Building trust in advertising via virtual assistants

There's a potential for building more trust in advertising and it lies within the AI-powered virtual assistant. We're already seeing marketing-driven apps powered and managed by individual consumers who self-serve by doing all the work a salesperson would help them with in-store. New AI-powered virtual assistants will exist to make consumers' individual lives more organized and improved—to take advantage of every discount, say, or to alert them when they're hitting their monthly spending limit. By using a Virtual Assistant app for advertising, the app can function as educational to consumers rather than feeling invasive, like other outdated forms of advertising, transforming the platform into a valuable service for the customer.

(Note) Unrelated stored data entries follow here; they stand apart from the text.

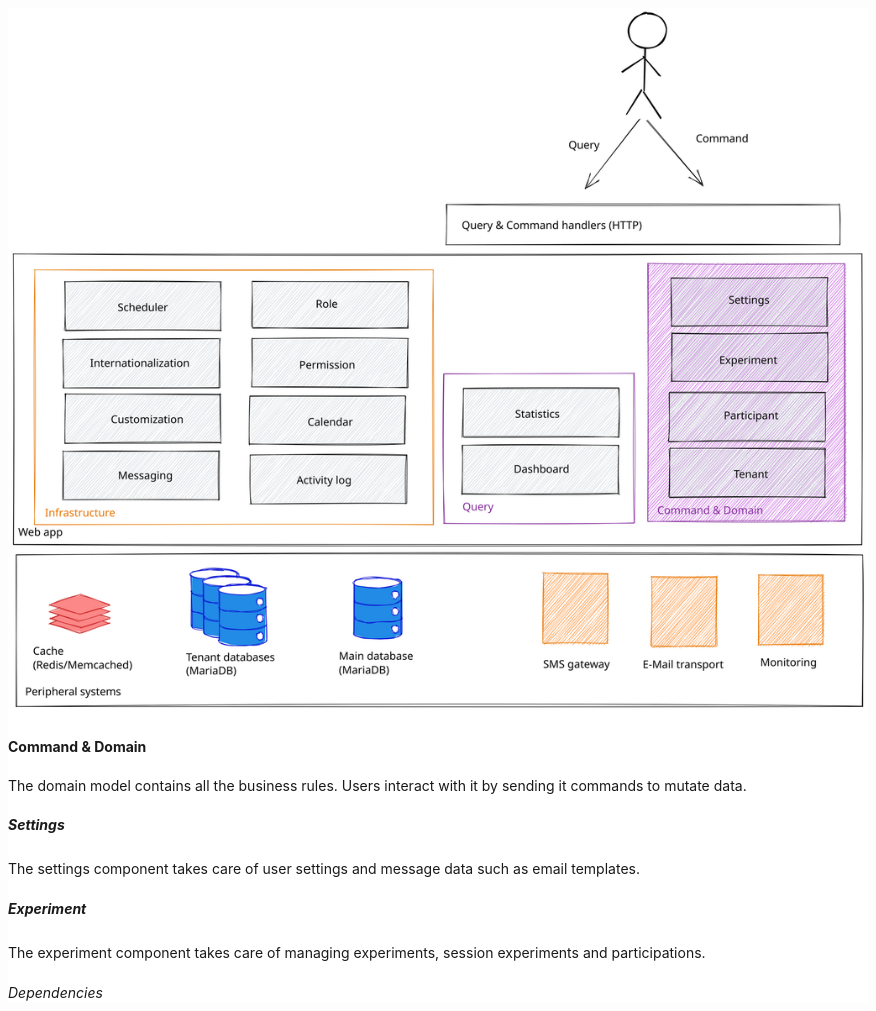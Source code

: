 ![Overview of software components](doc/images/component.svg "Component diagram")

#### Command & Domain

The domain model contains all the business rules. Users interact with it by sending it commands to mutate data.

##### Settings

The settings component takes care of user settings and message data such as email templates.

##### Experiment

The experiment component takes care of managing experiments, session experiments and participations.

###### Dependencies

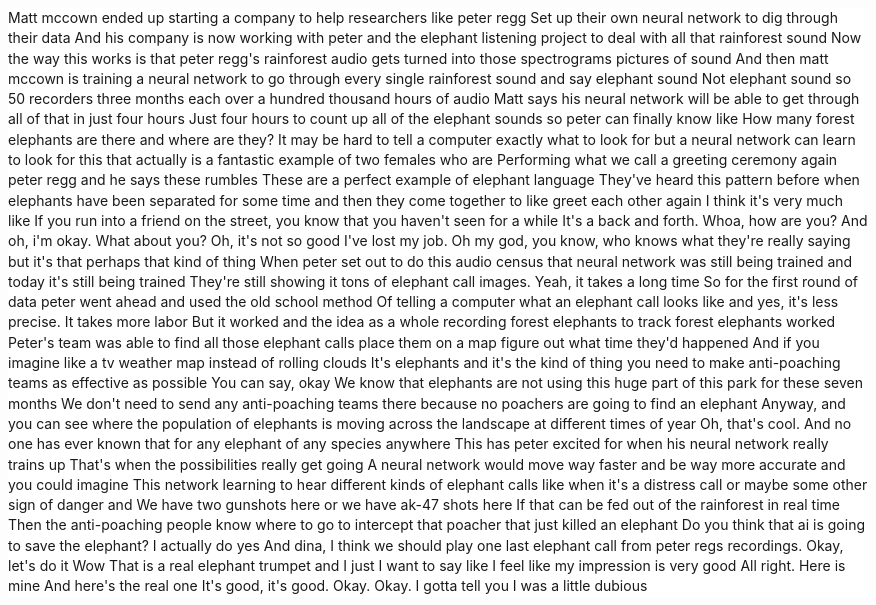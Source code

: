 Matt mccown ended up starting a company to help researchers like peter regg
Set up their own neural network to dig through their data
And his company is now working with peter and the elephant listening project to deal with all that rainforest sound
Now the way this works is that peter regg's rainforest audio gets turned into those spectrograms pictures of sound
And then matt mccown is training a neural network to go through every single rainforest sound and say
elephant sound
Not elephant sound so 50 recorders three months each over a hundred thousand hours of audio
Matt says his neural network will be able to get through all of that in just four hours
Just four hours to count up all of the elephant sounds so peter can finally know like
How many forest elephants are there and where are they?
It may be hard to tell a computer exactly what to look for but a neural network can learn to look
for this
that actually
is a fantastic example of two females who are
Performing what we call a greeting ceremony again peter regg and he says these rumbles
These are a perfect example of elephant language
They've heard this pattern before when elephants have been separated for some time and then they come together to like greet each other again
I think it's very much like
If you run into a friend on the street, you know that you haven't seen for a while
It's a back and forth. Whoa, how are you? And oh, i'm okay. What about you? Oh, it's not so good
I've lost my job. Oh my god, you know, who knows what they're really saying but it's that perhaps that kind of thing
When peter set out to do this audio census that neural network was still being trained and today it's still being trained
They're still showing it tons of elephant call images. Yeah, it takes a long time
So for the first round of data peter went ahead and used the old school method
Of telling a computer what an elephant call looks like and yes, it's less precise. It takes more labor
But it worked and the idea as a whole recording forest elephants to track forest elephants worked
Peter's team was able to find all those elephant calls place them on a map figure out what time they'd happened
And if you imagine like a tv weather map instead of rolling clouds
It's elephants and it's the kind of thing you need to make anti-poaching teams as effective as possible
You can say, okay
We know that elephants are not using this huge part of this park for these seven months
We don't need to send any anti-poaching teams there because no poachers are going to find an elephant
Anyway, and you can see where the population of elephants is moving across the landscape at different times of year
Oh, that's cool. And no one has ever known that for any elephant of any species anywhere
This has peter excited for when his neural network really trains up
That's when the possibilities really get going
A neural network would move way faster and be way more accurate and you could imagine
This network learning to hear different kinds of elephant calls like when it's a distress call or maybe some other sign of danger
and
We have two gunshots here or we have ak-47 shots here
If that can be fed out of the rainforest in real time
Then the anti-poaching people know where to go to intercept that poacher that just killed an elephant
Do you think that ai is going to save the elephant? I actually do yes
And dina, I think we should play one last elephant call from peter regs recordings. Okay, let's do it
Wow
That is a real elephant trumpet and I just I want to say like I feel like my impression is very good
All right. Here is mine
And here's the real one
It's good, it's good. Okay. Okay. I gotta tell you I was a little dubious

Because users will want their assistants to help them optimize their lives, they'll be willing to share lots of information with it. This way, marketers will be receiving a current, steady stream of relevant information while the assistant collects and learns how consumers behave, what they're doing, and what they want. Once this assistant has proven its relevance, users will trust it as an authority on the possible opportunities for themselves. When such rich context is incorporated into the virtual assistant relationship, the possibility of marketing and advertising strategies being delivered in small doses will be immensely impactful, because of the deep understanding our assistants will have in place. It will take a while for advertising to become as mature and thoughtful as this, but the AI virtual assistant tool is a key to its future.